**Task goal**. In the entries below, the lines from the one with "### Network" through the one with "- Local storage: data" are to be copied exactly; both ends count.

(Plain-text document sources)

————————

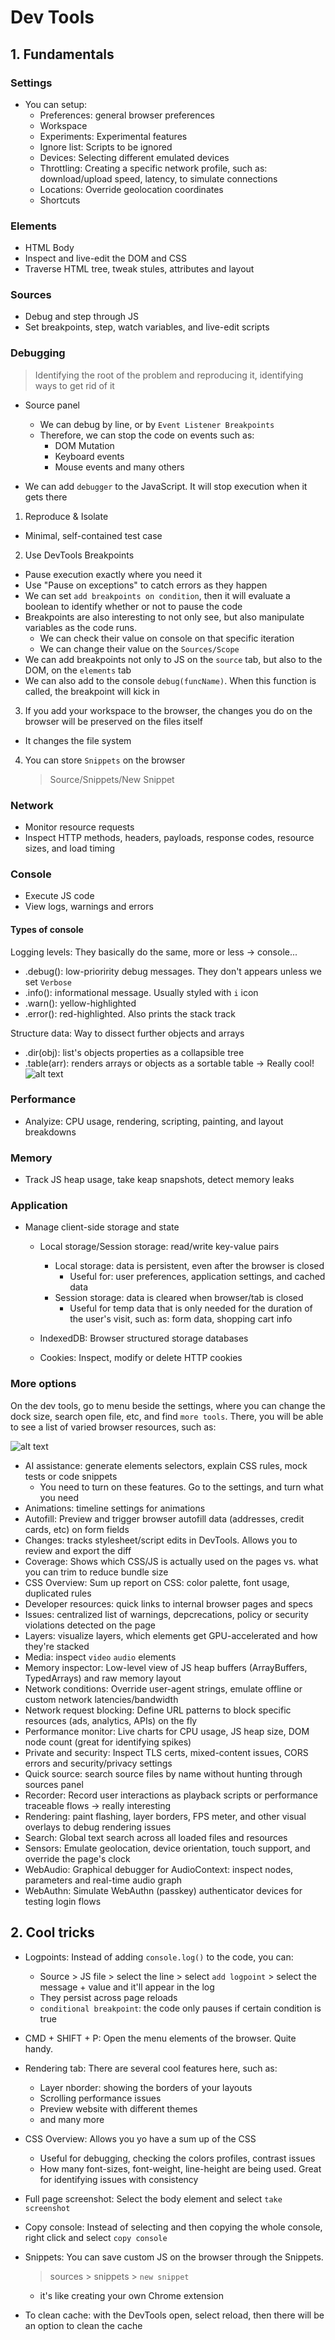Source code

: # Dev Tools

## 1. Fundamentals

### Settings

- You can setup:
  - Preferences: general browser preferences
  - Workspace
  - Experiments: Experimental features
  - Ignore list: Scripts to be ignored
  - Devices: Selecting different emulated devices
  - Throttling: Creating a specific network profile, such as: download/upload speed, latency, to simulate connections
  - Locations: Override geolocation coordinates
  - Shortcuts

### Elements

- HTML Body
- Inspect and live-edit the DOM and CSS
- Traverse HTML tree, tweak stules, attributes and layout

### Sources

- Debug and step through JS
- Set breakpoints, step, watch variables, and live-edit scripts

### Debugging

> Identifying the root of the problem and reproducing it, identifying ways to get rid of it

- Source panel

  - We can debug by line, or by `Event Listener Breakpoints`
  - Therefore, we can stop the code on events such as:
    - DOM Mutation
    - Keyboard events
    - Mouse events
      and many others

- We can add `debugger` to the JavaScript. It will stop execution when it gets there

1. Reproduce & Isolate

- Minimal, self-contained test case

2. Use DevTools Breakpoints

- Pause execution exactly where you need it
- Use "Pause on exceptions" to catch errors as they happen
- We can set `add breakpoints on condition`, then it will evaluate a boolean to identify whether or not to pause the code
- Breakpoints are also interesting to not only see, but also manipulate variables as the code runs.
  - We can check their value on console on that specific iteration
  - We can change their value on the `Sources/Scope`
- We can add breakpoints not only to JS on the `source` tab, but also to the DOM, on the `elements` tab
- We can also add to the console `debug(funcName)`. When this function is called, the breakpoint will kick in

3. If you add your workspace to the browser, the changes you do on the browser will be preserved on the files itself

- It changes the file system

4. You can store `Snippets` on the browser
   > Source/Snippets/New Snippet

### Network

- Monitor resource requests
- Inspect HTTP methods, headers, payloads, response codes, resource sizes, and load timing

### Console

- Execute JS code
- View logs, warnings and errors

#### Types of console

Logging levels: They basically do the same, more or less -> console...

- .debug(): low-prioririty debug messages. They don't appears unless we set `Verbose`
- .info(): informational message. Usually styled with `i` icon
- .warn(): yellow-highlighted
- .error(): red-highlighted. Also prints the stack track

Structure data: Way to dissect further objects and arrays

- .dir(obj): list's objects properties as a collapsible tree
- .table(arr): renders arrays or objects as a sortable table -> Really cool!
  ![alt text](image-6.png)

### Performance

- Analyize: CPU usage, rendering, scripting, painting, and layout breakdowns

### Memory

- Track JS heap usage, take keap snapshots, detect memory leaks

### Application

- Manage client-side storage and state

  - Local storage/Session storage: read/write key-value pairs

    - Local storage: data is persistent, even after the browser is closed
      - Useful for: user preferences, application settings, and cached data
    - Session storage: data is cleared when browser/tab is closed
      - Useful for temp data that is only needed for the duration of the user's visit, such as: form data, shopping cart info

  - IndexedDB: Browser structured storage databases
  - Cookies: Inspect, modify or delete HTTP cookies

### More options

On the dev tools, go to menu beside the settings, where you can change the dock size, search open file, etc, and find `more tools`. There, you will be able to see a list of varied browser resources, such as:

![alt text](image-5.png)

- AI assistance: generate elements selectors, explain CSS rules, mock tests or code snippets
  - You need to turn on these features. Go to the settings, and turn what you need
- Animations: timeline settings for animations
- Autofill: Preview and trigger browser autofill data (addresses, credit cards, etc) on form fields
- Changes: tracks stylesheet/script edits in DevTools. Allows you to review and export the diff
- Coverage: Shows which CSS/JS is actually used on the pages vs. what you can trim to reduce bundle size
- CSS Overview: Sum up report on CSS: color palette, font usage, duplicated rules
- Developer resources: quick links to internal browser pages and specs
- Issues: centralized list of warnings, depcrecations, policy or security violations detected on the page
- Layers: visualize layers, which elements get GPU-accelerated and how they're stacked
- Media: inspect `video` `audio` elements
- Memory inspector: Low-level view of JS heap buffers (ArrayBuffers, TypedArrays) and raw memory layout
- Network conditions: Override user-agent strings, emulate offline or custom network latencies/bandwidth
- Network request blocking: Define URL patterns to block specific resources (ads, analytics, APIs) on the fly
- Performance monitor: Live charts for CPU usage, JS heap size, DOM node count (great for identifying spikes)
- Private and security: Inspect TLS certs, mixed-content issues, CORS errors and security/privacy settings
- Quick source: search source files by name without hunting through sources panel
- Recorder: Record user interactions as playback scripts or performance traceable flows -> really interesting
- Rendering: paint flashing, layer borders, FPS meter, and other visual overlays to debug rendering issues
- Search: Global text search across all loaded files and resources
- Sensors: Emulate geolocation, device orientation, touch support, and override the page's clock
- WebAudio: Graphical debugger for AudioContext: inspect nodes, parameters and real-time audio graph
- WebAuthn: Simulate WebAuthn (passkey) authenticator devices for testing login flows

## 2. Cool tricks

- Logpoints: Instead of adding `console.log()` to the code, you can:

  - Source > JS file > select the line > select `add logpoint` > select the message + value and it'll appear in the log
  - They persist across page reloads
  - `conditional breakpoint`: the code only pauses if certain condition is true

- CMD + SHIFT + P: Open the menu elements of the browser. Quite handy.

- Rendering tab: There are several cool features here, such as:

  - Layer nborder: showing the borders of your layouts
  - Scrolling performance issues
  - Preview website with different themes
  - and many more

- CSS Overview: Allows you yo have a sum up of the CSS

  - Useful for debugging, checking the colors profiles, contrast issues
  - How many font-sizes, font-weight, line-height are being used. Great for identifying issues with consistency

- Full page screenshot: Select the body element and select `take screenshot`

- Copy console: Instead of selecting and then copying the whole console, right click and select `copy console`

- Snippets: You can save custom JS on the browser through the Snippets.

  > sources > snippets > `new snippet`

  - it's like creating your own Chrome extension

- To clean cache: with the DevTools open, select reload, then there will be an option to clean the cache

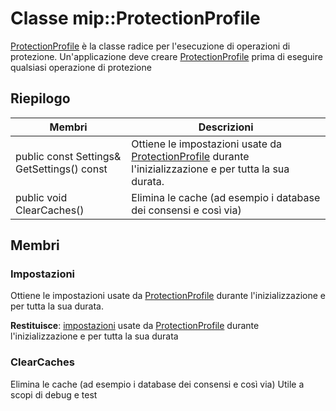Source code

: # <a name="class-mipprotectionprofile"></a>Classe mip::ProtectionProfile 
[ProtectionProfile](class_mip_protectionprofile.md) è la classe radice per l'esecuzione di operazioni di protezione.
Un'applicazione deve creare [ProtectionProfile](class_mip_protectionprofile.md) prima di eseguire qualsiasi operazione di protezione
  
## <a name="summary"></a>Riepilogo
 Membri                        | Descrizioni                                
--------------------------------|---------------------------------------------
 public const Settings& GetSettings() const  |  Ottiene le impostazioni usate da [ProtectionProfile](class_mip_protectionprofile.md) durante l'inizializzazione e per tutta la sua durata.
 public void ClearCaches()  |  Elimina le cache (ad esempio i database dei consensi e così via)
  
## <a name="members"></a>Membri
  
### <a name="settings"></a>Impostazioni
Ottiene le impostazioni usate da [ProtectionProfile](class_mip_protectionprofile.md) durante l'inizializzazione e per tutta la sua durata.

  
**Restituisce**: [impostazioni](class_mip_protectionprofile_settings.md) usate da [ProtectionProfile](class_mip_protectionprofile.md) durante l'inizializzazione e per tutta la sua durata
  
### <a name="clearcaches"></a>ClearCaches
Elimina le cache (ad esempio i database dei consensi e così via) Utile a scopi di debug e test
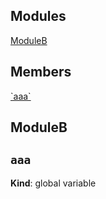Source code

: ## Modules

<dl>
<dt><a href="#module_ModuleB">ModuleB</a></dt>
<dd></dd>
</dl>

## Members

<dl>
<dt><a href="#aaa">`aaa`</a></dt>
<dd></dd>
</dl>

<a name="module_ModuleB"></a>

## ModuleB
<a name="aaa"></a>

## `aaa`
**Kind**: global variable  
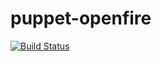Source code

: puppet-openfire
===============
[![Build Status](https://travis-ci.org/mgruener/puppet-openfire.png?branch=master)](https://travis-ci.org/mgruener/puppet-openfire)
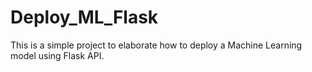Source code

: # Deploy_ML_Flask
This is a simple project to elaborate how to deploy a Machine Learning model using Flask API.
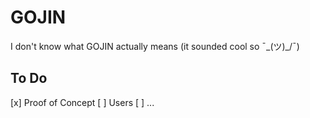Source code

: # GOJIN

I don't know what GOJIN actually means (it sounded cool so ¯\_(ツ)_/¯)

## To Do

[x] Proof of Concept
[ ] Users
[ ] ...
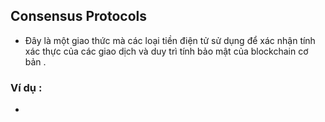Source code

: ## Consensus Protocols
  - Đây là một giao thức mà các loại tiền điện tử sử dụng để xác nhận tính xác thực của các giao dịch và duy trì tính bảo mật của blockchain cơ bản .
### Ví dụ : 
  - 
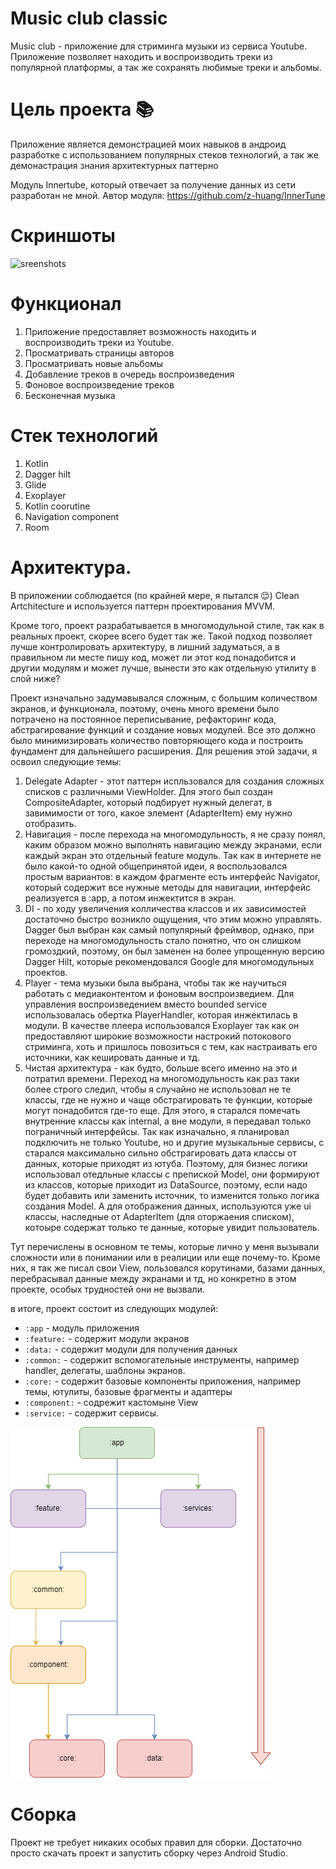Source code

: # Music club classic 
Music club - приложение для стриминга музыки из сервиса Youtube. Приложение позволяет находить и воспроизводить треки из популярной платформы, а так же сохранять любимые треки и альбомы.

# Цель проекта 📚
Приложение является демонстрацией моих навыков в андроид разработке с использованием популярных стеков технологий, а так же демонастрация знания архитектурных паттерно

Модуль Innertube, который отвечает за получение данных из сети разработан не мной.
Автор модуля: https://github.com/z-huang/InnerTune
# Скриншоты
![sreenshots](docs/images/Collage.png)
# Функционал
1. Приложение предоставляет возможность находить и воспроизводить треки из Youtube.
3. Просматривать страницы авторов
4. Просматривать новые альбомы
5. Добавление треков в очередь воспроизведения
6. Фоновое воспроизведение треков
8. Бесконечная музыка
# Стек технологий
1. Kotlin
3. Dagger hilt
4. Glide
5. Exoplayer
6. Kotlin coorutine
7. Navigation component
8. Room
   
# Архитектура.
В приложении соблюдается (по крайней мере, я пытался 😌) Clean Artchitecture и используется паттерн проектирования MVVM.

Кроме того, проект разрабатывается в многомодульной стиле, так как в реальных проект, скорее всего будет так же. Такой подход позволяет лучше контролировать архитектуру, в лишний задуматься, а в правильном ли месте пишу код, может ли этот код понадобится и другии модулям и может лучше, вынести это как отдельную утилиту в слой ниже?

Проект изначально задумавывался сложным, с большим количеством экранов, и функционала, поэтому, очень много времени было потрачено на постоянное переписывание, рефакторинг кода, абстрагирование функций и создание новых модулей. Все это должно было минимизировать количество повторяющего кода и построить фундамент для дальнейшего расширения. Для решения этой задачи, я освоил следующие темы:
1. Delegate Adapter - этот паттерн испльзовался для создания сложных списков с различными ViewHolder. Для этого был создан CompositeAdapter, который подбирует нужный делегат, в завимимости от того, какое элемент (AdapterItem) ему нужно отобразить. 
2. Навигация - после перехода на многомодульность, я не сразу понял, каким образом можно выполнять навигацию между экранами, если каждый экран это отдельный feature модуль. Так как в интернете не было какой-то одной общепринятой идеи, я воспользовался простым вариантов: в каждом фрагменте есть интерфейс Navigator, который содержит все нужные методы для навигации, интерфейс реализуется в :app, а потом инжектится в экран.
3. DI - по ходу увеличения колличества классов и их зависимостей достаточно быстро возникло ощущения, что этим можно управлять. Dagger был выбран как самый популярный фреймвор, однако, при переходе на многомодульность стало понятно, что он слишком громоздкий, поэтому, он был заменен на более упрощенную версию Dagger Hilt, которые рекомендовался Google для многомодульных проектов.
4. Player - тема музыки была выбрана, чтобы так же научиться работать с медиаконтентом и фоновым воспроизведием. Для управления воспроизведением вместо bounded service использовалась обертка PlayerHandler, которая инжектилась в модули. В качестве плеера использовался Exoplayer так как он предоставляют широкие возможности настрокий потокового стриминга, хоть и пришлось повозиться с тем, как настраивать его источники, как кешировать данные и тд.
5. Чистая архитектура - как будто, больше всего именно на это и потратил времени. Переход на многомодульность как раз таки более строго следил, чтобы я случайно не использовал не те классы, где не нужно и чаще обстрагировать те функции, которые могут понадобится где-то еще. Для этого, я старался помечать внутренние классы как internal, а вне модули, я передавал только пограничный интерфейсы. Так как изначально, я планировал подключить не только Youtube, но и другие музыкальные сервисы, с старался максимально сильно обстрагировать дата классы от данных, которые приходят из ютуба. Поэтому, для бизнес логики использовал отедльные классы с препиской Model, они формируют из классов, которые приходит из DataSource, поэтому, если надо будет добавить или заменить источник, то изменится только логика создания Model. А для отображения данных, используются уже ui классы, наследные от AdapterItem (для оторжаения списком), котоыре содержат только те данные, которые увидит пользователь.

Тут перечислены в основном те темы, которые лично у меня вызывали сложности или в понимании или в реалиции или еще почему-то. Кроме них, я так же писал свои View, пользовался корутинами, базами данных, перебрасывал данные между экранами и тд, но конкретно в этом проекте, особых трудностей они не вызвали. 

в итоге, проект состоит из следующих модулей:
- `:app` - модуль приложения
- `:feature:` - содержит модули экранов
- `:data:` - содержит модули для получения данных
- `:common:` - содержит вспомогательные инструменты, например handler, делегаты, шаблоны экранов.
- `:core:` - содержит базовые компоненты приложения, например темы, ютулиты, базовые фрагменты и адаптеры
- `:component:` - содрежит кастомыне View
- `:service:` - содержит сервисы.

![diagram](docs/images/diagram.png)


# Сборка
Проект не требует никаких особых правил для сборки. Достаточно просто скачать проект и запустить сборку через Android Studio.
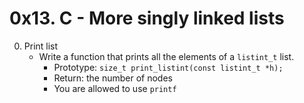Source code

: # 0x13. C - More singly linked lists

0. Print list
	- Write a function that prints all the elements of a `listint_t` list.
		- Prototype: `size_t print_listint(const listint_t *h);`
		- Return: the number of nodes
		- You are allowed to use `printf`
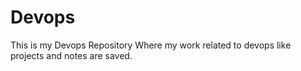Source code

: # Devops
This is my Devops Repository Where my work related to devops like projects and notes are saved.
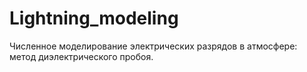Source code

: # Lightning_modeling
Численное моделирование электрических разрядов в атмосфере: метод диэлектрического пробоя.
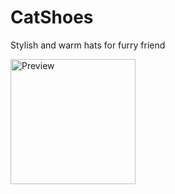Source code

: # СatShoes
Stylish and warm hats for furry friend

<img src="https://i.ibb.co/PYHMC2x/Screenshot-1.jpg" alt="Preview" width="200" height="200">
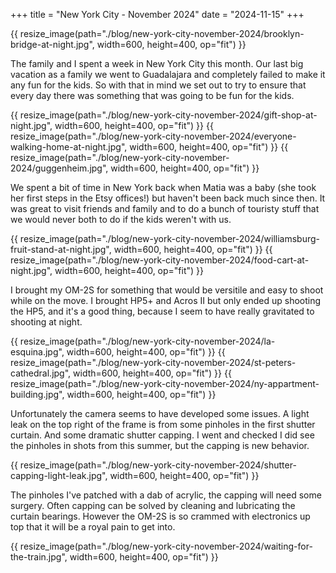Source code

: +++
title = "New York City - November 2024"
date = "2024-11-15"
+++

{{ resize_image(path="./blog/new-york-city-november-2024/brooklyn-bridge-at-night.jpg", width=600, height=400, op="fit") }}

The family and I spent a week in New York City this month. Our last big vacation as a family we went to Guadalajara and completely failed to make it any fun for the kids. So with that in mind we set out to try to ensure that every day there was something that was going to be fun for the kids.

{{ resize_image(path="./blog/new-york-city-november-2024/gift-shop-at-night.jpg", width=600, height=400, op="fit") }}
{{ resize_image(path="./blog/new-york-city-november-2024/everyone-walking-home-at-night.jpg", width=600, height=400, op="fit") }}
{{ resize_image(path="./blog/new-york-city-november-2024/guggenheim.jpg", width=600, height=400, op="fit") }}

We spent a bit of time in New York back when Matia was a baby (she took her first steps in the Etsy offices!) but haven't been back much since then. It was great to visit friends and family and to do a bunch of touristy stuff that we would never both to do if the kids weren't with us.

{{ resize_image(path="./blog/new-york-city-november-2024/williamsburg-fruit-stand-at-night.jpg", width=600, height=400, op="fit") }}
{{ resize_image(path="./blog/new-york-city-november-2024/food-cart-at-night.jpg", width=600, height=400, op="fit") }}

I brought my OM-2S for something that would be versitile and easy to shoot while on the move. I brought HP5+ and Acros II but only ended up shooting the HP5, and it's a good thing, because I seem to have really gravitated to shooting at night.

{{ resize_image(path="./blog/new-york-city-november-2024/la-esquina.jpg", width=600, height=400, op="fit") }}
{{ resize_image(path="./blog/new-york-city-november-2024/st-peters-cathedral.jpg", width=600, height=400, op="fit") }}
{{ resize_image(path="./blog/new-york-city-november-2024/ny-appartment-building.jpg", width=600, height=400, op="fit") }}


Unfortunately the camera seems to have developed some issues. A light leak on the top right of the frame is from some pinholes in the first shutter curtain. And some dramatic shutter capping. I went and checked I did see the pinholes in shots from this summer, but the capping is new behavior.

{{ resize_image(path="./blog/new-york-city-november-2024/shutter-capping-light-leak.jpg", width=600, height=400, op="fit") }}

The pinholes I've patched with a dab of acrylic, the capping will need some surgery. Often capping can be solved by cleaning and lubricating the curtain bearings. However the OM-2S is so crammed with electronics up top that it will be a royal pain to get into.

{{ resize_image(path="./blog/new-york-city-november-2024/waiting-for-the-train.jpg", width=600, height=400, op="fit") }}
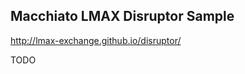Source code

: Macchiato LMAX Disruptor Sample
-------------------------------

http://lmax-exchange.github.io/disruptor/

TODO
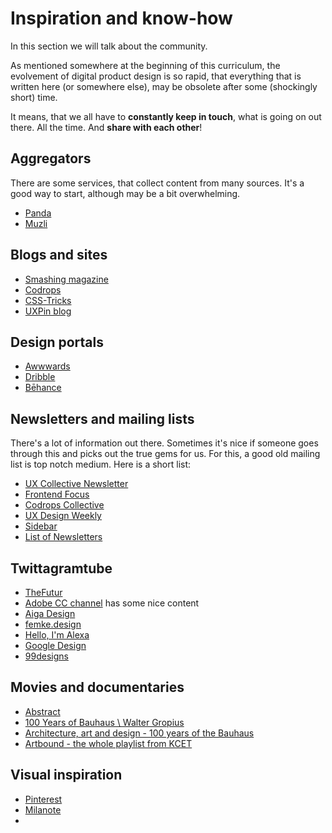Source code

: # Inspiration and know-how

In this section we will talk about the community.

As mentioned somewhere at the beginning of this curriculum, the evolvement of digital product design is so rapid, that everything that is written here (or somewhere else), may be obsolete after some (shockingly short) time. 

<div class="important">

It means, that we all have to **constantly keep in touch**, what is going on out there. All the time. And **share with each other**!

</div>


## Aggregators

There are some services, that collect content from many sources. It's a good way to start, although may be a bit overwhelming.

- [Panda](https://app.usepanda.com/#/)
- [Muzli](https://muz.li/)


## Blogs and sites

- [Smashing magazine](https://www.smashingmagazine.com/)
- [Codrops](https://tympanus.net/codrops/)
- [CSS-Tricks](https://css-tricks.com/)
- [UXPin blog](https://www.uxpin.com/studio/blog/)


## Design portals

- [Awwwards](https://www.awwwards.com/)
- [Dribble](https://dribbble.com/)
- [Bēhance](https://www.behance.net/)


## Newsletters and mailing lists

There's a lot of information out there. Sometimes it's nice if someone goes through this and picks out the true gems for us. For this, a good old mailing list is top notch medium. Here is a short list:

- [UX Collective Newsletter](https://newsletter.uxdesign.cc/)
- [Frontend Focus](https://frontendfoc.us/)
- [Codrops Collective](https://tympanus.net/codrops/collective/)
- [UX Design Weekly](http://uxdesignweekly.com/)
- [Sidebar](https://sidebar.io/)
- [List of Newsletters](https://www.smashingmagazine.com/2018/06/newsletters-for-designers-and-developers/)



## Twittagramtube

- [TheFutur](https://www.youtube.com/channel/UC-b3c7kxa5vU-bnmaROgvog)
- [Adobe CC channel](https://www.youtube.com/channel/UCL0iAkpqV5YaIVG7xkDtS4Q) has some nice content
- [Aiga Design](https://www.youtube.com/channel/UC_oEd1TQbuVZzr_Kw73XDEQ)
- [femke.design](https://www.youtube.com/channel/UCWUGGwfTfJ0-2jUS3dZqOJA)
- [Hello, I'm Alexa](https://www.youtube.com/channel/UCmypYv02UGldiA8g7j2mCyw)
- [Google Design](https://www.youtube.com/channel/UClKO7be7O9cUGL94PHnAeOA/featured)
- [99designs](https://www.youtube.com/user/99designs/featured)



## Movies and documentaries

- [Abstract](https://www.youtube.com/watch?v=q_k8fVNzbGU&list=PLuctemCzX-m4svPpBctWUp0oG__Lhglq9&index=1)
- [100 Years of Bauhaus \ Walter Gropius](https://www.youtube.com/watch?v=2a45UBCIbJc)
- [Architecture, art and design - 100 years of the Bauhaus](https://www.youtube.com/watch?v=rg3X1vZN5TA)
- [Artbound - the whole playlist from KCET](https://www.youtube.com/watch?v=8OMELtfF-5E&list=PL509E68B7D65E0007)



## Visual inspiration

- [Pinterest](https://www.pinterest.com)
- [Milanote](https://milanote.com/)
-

————————

**Output for this task**.
### Network

- Monitor resource requests
- Inspect HTTP methods, headers, payloads, response codes, resource sizes, and load timing

### Console

- Execute JS code
- View logs, warnings and errors

#### Types of console

Logging levels: They basically do the same, more or less -> console...

- .debug(): low-prioririty debug messages. They don't appears unless we set `Verbose`
- .info(): informational message. Usually styled with `i` icon
- .warn(): yellow-highlighted
- .error(): red-highlighted. Also prints the stack track

Structure data: Way to dissect further objects and arrays

- .dir(obj): list's objects properties as a collapsible tree
- .table(arr): renders arrays or objects as a sortable table -> Really cool!
  ![alt text](image-6.png)

### Performance

- Analyize: CPU usage, rendering, scripting, painting, and layout breakdowns

### Memory

- Track JS heap usage, take keap snapshots, detect memory leaks

### Application

- Manage client-side storage and state

  - Local storage/Session storage: read/write key-value pairs

    - Local storage: data is persistent, even after the browser is closed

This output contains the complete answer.